While these complications can affect many parts of the body, the feet are especially at risk. Of the 29 million Americans with diabetes, 25 percent will develop foot problems related to the disease – causing pain, discomfort and the impaired ability to perform everyday tasks.

Poor Circulation

Diabetes can cause blood vessels in the foot and leg to narrow and harden, resulting in poor circulation. Poor circulation can lead to swelling, dryness, ulcers and infection. The lack of oxygen flowing to the foot makes it harder to fight infection.

Nerve Damage (Neuropathy)

Diabetic nerve damage can lessen the ability to feel pain and temperatures in your feet. As a result, cuts, scrapes, blisters and sores can develop on the feet and often go unnoticed due to the developed insensitivity. It also can lead to changes in the shape of the feet and toes including bunions and hammer toes. The most common symptom of neuropathy is a numbness or tingling sensation in the feet.

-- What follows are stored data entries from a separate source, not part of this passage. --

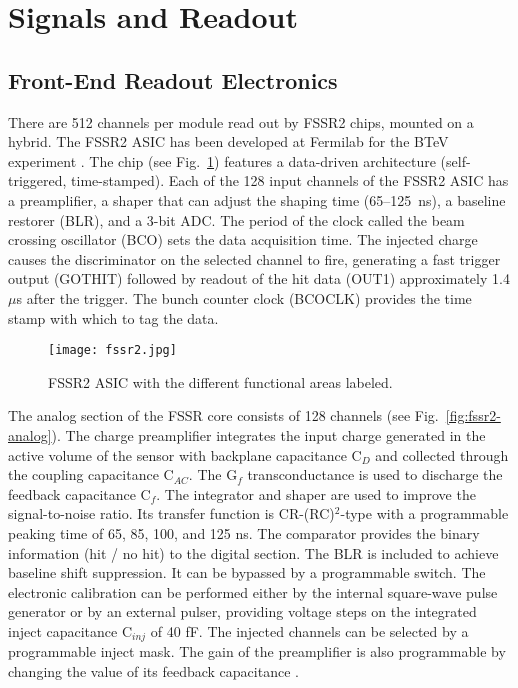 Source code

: \section{Signals and Readout}

\subsection{Front-End Readout Electronics}

There are 512 channels per module read out by FSSR2 chips, mounted on a hybrid. The FSSR2 ASIC has been developed at Fermilab for the BTeV experiment \cite{FSSR}. The chip (see Fig.~\ref{fig:fssr2}) features a data-driven architecture (self-triggered, time-stamped). Each of the 128 input channels of the FSSR2 ASIC has a preamplifier, a shaper that can adjust the shaping time (65--125~ns), a baseline restorer (BLR), and a 3-bit ADC. The period of the clock called the beam crossing oscillator (BCO) sets the data acquisition time. The injected charge causes the discriminator on the selected channel to fire, generating a fast trigger output (GOTHIT) followed by readout of the hit data (OUT1) approximately 1.4 $\mu$s after the trigger. The bunch counter clock (BCOCLK) provides the time stamp with which to tag the data. 

\begin{figure}[hbt] 
\centering 
\texttt{[image: fssr2.jpg]}
\caption{FSSR2 ASIC with the different functional areas labeled.}
\label{fig:fssr2}
\end{figure}

The analog section of the FSSR core consists of 128 channels (see Fig.~\ref{fig:fssr2-analog}). The charge preamplifier integrates the input charge generated in the active volume of the sensor with backplane capacitance C$_D$ and collected through the coupling capacitance C$_{AC}$. The G$_f$ transconductance is used to discharge the feedback capacitance C$_f$. The integrator and shaper are used to improve the signal-to-noise ratio. Its transfer function is CR-(RC)$^2$-type with a programmable peaking time of 65, 85, 100, and 125 ns. The comparator provides the binary information (hit / no hit) to the digital section. The BLR is included to achieve baseline shift suppression. It can be bypassed by a programmable switch. The electronic calibration can be performed either by the internal square-wave pulse generator or by an external pulser, providing voltage steps on the integrated inject capacitance C$_{inj}$ of 40 fF. The injected channels can be selected by a programmable inject mask.  The gain of the preamplifier is also programmable by changing the value of its feedback capacitance \cite{DINARDOTHESIS}.

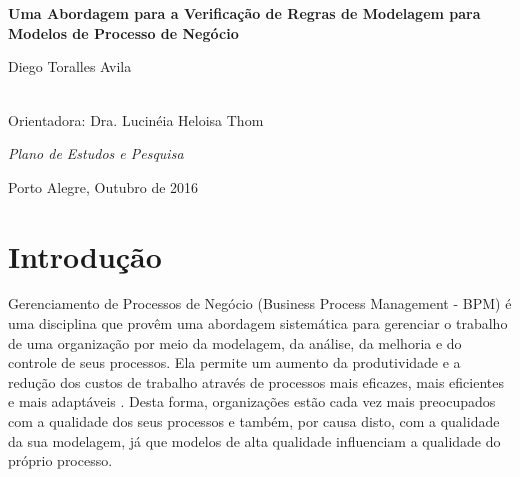 \documentclass[12pt]{article}
\begin{document}
	
\begin{titlepage}
	\thispagestyle{empty}
	
	\vfill 
	
	
	\begin{center}
		
		\\
		
		
		 \\
		
		\vspace*{2.5cm}
		
		
		\Large{{\bf Uma Abordagem para a Verificação de Regras de Modelagem para Modelos de Processo de Negócio }}
		
		\vspace*{2cm}
		
		
		\Large{Diego Toralles Avila\\ }\\ 
		
		
		\vspace*{1cm}
		
		\normalsize{Orientadora: Dra. Lucinéia Heloisa Thom}
		
		\vspace*{1.5cm}
		\begin{flushright} 
			\parbox[l]{9.3cm}{
				
				\normalsize{\emph{Plano de Estudos e Pesquisa}}}
		\end{flushright}
		\vspace*{2cm}
		
		\large{Porto Alegre, Outubro de 2016}
	\end{center}
\end{titlepage}

\section{Introdução}

Gerenciamento de Processos de Negócio (Business Process Management - BPM) é uma disciplina que provêm uma abordagem sistemática para gerenciar o trabalho de uma organização por meio da modelagem, da análise, da melhoria e do controle de seus processos. Ela permite um aumento da produtividade e a redução dos custos de trabalho através de processos mais eficazes, mais eficientes e mais adaptáveis \cite{aalst:2013}. Desta forma, organizações estão cada vez mais preocupados com a qualidade dos seus  processos e também, por causa disto, com a qualidade da sua modelagem,  já que modelos de alta qualidade influenciam a qualidade do próprio processo.
\end{document}
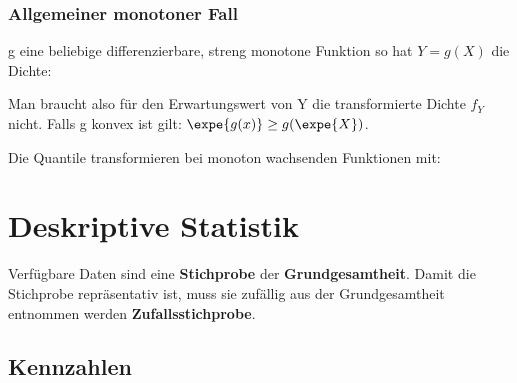 \documentclass[8pt,a4paper]{scrartcl}
\begin{document}
\begin{multicols*}{3}
\subsubsection{Allgemeiner monotoner Fall}

g eine beliebige differenzierbare, streng monotone Funktion so hat $Y=g(X)$ die Dichte:



\finn


Man braucht also für den Erwartungswert von Y die transformierte Dichte $f_Y$ nicht. \hfill Falls g konvex ist gilt: $\expe{g(x)}\geq g(\expe{X})$.

\finn

Die Quantile transformieren bei monoton wachsenden Funktionen mit:



\newpage

\section{Deskriptive Statistik}

Verfügbare Daten sind eine \textbf{Stichprobe} der \textbf{Grundgesamtheit}. Damit die Stichprobe repräsentativ ist, muss sie zufällig aus der Grundgesamtheit entnommen werden \dahe \textbf{Zufallsstichprobe}.

\subsection{Kennzahlen}







\end{multicols*}
\end{document}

Other Common Foot Problems

Some of the most common foot problems for people with diabetes include:

  • Dry and cracked skin
  • Corns and calluses
  • Blisters and ulcers
  • Bunions
  • Ingrown toenails
  • Hammertoe
  • Toenail fungal infections

All of these conditions can lead to infection. Signs of infection include redness, increasing pain, warm skin and pus. It is critical to call your health care provider if you have any of these symptoms with these conditions. Infections can lead to the development of gangrene and even amputation of the foot if untreated.